There are too few Afghan Air Force pilots to operate a new fleet of UH-60 Black Hawks as they are delivered and no plan in place for teaching maintainers to keep the aircraft flying once they are fielded, according to the watchdog overseeing U.S. government spending in Afghanistan.

A “key component” of modernizing the AAF is fielding a fleet of 159 Sikorsky [LMT] UH-60s — 119 for the air force and 40 for its Special Mission Wing — at a cost of between $5.75 billion and $7 billion, according to a quarterly report by the Special Inspector General For Afghanistan Reconstruction (SIGAR) published Jan. 30.

An Afghan Air Force UH-60 Blackhawk piloted by an Afghan and American pilot fly in formation Dec. 8, 2018, while participating in the NATO led Resolute Support mission in Afghanistan. (U.S. Air Force photo/Staff Sgt. Clayton Cupit)

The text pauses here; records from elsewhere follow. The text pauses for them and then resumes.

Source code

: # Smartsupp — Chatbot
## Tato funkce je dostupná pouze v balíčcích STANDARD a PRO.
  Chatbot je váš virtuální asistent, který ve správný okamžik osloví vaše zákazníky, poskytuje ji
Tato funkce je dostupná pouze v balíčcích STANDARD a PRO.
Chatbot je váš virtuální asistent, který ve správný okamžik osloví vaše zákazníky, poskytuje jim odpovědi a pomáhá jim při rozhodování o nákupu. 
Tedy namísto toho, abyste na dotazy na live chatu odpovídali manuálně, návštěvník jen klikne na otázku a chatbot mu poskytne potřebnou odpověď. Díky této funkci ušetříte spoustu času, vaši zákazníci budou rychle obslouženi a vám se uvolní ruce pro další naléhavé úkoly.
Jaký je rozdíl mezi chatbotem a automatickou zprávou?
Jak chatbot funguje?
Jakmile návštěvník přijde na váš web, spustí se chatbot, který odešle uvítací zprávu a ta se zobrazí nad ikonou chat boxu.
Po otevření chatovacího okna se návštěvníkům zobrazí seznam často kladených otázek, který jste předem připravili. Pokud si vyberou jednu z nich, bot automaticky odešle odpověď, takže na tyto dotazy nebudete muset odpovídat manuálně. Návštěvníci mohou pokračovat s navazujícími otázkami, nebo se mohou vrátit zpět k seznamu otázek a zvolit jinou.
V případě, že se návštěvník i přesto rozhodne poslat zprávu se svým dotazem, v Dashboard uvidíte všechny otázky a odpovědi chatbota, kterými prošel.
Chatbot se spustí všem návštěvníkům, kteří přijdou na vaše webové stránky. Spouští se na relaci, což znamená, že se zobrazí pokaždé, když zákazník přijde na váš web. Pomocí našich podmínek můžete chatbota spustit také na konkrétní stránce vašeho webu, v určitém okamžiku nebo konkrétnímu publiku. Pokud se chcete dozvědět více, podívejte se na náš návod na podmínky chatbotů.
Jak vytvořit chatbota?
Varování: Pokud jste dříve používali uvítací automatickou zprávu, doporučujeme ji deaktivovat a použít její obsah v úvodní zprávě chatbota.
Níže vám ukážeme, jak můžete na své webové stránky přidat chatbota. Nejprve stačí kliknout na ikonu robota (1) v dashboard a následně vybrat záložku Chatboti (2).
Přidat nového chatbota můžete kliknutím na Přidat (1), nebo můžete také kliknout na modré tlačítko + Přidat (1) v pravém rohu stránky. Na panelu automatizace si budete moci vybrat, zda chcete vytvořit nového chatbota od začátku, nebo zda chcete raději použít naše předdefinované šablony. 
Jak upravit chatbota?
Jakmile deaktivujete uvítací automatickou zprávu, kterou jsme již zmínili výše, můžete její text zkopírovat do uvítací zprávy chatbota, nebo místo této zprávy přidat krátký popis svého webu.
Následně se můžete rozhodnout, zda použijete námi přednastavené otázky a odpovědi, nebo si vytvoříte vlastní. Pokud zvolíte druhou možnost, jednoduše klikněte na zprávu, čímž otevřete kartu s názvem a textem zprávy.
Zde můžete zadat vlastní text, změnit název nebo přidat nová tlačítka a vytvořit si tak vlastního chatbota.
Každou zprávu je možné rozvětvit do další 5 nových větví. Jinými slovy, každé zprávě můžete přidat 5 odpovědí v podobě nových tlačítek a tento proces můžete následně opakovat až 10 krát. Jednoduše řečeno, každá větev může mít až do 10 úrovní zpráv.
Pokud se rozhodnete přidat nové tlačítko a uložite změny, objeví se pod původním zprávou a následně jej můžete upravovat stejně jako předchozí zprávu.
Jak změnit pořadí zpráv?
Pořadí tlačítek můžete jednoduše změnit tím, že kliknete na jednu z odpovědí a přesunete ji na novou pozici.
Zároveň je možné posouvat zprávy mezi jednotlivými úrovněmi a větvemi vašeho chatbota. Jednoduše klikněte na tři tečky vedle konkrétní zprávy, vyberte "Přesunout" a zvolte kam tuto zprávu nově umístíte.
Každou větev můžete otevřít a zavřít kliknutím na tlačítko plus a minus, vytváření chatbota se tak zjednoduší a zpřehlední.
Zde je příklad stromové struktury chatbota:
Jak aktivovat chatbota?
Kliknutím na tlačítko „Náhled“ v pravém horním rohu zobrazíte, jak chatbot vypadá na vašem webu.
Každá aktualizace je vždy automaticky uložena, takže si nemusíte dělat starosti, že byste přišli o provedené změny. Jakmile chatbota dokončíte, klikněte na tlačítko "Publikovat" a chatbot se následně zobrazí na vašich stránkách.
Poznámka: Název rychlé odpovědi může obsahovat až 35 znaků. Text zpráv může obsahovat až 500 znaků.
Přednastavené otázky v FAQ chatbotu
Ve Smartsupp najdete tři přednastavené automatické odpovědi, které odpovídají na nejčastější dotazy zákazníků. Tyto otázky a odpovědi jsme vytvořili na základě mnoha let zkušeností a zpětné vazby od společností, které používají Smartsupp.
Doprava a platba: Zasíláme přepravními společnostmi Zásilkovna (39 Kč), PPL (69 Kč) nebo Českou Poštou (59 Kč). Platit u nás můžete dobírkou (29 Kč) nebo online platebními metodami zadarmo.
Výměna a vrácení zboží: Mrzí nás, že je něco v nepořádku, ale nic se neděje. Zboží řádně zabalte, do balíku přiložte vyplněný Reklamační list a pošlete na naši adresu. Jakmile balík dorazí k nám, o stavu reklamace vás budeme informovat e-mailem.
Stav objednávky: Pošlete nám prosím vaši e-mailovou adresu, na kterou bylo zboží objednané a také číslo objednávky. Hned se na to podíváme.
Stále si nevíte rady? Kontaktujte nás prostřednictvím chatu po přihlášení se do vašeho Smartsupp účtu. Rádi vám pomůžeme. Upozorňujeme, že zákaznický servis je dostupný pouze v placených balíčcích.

The first 16 Black Hawks have been delivered. SIGAR found in an audit of the program that “based on the current UH-60 delivery schedule, it is unlikely that there will be enough pilots trained before all of the UH-60s are received.”

Even though pilot recruitment and training is not keeping pace with established schedules, the U.S. Defense Department has set no metrics to determine whether Black Hawk deliveries should be paused or the buy reduced, SIGAR says.

Even if the aircraft are fielded on time, there is no plan to maintain the aircraft or to train an adequate force of Afghan maintainers to keep them flying, according to the report. Contractor maintenance of the 159 UH-60s will cost an estimated $2.8 billion through 2023. That cost likely will grow the longer it takes to train Afghan maintainers, the report says.

“DoD does not currently have a maintenance training course in place to train Afghan personnel to maintain UH-60s,” the report says. “Having insufficient Afghan maintenance personnel limits the locations at which UH-60s can operate because DoD policy bars U.S. contractors from working where there is no U.S. or Coalition control due to security concerns.”

There also is no plan in place to limit the number of hours each aircraft flies per month. The existing maintenance strategy calls for no more than 35 flight hours per month per airframe and exceeding that limit “risks excessive wear that could require additional maintenance at an increased cost,” SIGAR says.

SIGAR recommends that the Defense Department reduce the waiting time between initial pilot training and the UH-60 qualification course and implement an English language course for pilot trainees, establish a parallel training program for aircraft maintainers including in areas where U.S. contractors are barred from working, establish a rubric for measuring and limiting monthly flight hours and link the deliveries of UH-60s to the training of pilots and maintenance personnel.

In response to a draft of the report, Defense Department officials say they are working to establish additional pilot training locations and have “developed a proposed training plan that includes establishing a maintenance development center outside of Afghanistan that will focus specifically on training entry-level UH-60 maintenance personnel.”